**WORK TASK:** Repeat the records below line by line, exactly, finishing on the line that contains "discussion about cutset".

**DATA FOR PROCESSING:**

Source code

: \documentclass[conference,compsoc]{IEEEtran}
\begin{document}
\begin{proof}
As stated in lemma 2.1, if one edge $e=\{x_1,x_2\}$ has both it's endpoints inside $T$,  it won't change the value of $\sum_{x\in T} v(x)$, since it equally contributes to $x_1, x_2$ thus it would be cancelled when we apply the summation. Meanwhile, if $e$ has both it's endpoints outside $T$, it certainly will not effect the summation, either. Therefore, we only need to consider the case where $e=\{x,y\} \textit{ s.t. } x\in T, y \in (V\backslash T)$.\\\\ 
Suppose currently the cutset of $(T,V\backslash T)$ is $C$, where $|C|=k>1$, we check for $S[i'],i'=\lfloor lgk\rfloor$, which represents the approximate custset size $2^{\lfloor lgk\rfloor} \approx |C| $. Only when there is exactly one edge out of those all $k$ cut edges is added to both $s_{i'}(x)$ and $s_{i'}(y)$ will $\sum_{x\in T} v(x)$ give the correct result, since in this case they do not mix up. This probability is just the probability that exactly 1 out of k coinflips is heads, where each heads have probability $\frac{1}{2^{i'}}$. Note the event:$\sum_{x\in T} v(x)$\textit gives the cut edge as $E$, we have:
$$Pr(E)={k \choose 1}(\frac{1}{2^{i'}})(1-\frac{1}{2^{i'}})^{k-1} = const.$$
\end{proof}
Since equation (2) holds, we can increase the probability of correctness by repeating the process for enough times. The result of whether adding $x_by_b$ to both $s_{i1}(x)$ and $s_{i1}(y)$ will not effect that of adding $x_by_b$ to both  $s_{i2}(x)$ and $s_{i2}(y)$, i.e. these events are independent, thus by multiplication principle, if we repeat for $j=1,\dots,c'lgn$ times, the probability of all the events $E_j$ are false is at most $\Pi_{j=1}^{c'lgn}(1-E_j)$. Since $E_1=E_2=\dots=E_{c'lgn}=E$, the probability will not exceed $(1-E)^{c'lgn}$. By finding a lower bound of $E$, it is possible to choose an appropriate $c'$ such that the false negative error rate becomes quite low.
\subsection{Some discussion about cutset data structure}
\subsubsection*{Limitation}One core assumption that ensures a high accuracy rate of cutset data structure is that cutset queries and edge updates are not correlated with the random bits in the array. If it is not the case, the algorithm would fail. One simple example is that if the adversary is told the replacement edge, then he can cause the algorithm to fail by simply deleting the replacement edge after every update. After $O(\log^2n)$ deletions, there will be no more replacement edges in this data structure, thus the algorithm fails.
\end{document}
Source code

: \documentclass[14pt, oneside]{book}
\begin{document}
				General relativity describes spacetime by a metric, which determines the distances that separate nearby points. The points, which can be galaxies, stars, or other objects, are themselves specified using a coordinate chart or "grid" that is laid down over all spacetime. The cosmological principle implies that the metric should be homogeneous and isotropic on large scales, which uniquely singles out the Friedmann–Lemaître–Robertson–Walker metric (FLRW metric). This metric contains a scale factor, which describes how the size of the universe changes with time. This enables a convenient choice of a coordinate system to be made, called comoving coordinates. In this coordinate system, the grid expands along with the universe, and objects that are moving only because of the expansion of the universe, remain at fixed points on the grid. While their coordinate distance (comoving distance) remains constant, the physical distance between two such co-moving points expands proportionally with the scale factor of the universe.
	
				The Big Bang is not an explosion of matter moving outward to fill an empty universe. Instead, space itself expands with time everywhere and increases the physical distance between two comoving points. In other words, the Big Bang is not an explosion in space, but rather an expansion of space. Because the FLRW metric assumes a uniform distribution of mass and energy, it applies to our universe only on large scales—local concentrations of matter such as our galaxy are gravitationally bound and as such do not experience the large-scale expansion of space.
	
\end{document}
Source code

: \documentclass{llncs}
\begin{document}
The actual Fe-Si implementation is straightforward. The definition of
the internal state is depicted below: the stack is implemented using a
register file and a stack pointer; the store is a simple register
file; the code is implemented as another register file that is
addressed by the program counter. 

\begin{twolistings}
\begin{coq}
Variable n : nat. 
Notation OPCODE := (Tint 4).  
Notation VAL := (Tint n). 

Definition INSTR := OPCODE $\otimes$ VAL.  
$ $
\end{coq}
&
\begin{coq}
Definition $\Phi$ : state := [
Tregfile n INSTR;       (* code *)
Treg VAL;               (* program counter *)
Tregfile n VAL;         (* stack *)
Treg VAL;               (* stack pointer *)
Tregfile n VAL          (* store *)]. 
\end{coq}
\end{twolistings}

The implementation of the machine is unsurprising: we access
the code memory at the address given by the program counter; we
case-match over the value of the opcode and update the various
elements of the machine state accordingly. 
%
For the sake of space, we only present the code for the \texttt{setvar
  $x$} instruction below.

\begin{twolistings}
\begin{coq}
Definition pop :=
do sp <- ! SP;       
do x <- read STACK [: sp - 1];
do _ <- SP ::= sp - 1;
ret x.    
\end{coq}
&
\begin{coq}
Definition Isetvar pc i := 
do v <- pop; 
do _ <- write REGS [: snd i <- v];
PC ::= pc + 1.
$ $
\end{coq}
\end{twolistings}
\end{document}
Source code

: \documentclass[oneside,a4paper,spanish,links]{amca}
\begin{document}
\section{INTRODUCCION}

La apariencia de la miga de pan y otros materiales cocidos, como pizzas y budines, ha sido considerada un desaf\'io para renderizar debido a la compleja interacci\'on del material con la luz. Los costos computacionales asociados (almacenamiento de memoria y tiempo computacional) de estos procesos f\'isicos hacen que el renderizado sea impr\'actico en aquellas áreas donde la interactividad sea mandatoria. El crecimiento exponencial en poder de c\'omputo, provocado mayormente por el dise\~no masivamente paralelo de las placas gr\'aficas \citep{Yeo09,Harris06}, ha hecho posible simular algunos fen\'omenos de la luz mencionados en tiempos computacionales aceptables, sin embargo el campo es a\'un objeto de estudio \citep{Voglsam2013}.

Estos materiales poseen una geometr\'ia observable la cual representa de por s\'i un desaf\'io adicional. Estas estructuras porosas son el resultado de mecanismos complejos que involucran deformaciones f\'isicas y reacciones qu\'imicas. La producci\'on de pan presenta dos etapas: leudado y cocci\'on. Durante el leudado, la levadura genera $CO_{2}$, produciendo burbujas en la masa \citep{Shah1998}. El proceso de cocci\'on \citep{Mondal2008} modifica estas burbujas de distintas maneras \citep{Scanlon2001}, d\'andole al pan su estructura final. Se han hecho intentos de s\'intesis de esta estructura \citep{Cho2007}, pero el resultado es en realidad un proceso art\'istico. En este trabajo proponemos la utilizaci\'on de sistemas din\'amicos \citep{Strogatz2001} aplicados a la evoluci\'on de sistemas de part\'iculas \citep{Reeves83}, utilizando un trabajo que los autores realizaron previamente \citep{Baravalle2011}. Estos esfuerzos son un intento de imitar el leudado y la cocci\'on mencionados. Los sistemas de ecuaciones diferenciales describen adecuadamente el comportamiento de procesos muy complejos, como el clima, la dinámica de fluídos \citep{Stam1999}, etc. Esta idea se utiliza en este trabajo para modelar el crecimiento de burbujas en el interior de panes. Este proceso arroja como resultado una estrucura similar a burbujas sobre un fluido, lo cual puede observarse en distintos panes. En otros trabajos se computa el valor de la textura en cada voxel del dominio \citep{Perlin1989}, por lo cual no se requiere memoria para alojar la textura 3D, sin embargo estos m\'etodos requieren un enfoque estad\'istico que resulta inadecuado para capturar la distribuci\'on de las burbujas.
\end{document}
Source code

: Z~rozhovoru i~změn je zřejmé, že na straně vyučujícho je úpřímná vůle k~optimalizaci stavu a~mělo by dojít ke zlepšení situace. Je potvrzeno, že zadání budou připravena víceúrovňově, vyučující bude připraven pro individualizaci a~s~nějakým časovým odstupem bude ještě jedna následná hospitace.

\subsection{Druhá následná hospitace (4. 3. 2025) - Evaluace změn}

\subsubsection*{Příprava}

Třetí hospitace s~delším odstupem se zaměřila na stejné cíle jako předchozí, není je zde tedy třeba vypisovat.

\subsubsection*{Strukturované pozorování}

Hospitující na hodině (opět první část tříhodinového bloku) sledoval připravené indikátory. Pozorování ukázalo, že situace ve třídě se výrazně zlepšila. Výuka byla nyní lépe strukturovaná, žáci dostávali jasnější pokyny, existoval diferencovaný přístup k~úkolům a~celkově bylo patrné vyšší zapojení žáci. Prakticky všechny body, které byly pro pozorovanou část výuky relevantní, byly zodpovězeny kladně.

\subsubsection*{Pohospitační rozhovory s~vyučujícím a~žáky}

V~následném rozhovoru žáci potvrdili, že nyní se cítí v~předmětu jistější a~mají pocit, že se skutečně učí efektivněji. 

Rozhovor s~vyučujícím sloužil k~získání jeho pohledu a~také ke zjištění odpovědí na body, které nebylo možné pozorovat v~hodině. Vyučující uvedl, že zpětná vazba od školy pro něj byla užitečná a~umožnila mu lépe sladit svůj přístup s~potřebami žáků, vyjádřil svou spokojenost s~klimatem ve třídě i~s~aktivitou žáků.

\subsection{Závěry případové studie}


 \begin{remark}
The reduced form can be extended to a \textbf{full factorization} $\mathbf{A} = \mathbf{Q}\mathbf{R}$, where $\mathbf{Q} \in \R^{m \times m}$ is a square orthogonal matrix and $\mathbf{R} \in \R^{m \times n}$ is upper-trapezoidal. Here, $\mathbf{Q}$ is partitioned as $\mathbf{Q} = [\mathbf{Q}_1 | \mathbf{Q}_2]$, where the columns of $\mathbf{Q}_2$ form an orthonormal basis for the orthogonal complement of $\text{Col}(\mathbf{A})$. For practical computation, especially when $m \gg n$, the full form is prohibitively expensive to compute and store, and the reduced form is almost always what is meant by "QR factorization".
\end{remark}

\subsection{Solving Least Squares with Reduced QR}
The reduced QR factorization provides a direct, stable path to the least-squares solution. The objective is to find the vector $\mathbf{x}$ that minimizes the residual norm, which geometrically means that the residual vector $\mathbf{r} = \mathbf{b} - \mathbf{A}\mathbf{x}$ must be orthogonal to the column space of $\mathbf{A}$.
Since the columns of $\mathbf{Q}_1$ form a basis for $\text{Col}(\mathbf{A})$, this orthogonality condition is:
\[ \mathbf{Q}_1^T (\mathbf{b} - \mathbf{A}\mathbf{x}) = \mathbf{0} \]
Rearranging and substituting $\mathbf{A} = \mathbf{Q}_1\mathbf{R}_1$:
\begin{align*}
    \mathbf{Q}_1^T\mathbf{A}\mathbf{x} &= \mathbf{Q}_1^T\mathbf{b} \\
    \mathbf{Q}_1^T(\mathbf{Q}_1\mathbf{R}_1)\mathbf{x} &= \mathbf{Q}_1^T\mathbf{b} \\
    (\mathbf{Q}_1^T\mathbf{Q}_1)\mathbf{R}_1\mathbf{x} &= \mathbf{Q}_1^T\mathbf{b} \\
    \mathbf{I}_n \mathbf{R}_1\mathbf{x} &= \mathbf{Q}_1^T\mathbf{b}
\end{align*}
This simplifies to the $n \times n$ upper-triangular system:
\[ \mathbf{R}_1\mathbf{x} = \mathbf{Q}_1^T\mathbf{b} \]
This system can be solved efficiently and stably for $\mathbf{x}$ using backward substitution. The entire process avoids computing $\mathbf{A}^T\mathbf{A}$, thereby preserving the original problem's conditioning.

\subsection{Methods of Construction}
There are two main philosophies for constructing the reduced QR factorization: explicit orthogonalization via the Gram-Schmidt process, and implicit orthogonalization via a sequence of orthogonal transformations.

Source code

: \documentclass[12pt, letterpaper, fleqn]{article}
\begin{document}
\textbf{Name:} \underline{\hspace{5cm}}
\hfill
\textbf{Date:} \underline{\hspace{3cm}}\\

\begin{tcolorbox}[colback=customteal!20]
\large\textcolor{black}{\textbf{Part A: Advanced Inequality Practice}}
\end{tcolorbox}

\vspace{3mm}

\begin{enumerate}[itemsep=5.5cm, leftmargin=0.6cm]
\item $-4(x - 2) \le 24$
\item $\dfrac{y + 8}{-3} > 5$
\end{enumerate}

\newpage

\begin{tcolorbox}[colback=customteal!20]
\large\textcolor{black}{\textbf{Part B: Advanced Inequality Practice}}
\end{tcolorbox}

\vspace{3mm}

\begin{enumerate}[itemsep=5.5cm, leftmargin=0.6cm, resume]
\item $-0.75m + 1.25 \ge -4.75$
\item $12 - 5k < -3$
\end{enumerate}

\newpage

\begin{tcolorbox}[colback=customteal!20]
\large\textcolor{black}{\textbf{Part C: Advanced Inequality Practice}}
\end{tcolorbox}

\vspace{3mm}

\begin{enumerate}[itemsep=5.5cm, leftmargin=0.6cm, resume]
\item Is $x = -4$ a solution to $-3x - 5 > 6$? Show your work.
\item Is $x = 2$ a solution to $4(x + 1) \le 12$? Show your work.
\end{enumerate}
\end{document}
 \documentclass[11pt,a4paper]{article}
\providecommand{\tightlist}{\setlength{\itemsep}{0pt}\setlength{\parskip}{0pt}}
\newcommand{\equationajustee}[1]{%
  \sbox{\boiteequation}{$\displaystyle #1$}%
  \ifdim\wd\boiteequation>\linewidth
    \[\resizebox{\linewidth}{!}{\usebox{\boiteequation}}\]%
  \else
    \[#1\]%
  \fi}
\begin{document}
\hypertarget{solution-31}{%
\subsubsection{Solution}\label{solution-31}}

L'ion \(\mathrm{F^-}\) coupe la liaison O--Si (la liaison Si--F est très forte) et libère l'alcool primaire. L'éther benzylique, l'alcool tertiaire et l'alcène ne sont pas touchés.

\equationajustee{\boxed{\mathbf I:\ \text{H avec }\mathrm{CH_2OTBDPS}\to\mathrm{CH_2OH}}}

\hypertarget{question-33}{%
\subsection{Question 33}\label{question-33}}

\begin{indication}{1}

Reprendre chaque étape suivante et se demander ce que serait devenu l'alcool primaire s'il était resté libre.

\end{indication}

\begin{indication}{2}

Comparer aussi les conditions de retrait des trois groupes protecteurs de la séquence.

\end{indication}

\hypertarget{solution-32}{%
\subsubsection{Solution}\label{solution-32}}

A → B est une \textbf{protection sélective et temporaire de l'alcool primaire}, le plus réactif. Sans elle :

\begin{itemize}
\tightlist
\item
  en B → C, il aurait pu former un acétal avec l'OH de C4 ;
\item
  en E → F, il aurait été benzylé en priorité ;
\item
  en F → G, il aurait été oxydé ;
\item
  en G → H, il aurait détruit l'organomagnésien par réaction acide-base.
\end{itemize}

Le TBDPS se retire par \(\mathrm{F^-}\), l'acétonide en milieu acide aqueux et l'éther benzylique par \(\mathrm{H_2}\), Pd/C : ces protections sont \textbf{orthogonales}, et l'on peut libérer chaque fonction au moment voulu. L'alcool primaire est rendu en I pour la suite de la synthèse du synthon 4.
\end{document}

**EXPECTED ANSWER:**
Source code

: \documentclass[conference,compsoc]{IEEEtran}
\begin{document}
\begin{proof}
As stated in lemma 2.1, if one edge $e=\{x_1,x_2\}$ has both it's endpoints inside $T$,  it won't change the value of $\sum_{x\in T} v(x)$, since it equally contributes to $x_1, x_2$ thus it would be cancelled when we apply the summation. Meanwhile, if $e$ has both it's endpoints outside $T$, it certainly will not effect the summation, either. Therefore, we only need to consider the case where $e=\{x,y\} \textit{ s.t. } x\in T, y \in (V\backslash T)$.\\\\ 
Suppose currently the cutset of $(T,V\backslash T)$ is $C$, where $|C|=k>1$, we check for $S[i'],i'=\lfloor lgk\rfloor$, which represents the approximate custset size $2^{\lfloor lgk\rfloor} \approx |C| $. Only when there is exactly one edge out of those all $k$ cut edges is added to both $s_{i'}(x)$ and $s_{i'}(y)$ will $\sum_{x\in T} v(x)$ give the correct result, since in this case they do not mix up. This probability is just the probability that exactly 1 out of k coinflips is heads, where each heads have probability $\frac{1}{2^{i'}}$. Note the event:$\sum_{x\in T} v(x)$\textit gives the cut edge as $E$, we have:
$$Pr(E)={k \choose 1}(\frac{1}{2^{i'}})(1-\frac{1}{2^{i'}})^{k-1} = const.$$
\end{proof}
Since equation (2) holds, we can increase the probability of correctness by repeating the process for enough times. The result of whether adding $x_by_b$ to both $s_{i1}(x)$ and $s_{i1}(y)$ will not effect that of adding $x_by_b$ to both  $s_{i2}(x)$ and $s_{i2}(y)$, i.e. these events are independent, thus by multiplication principle, if we repeat for $j=1,\dots,c'lgn$ times, the probability of all the events $E_j$ are false is at most $\Pi_{j=1}^{c'lgn}(1-E_j)$. Since $E_1=E_2=\dots=E_{c'lgn}=E$, the probability will not exceed $(1-E)^{c'lgn}$. By finding a lower bound of $E$, it is possible to choose an appropriate $c'$ such that the false negative error rate becomes quite low.
\subsection{Some discussion about cutset data structure}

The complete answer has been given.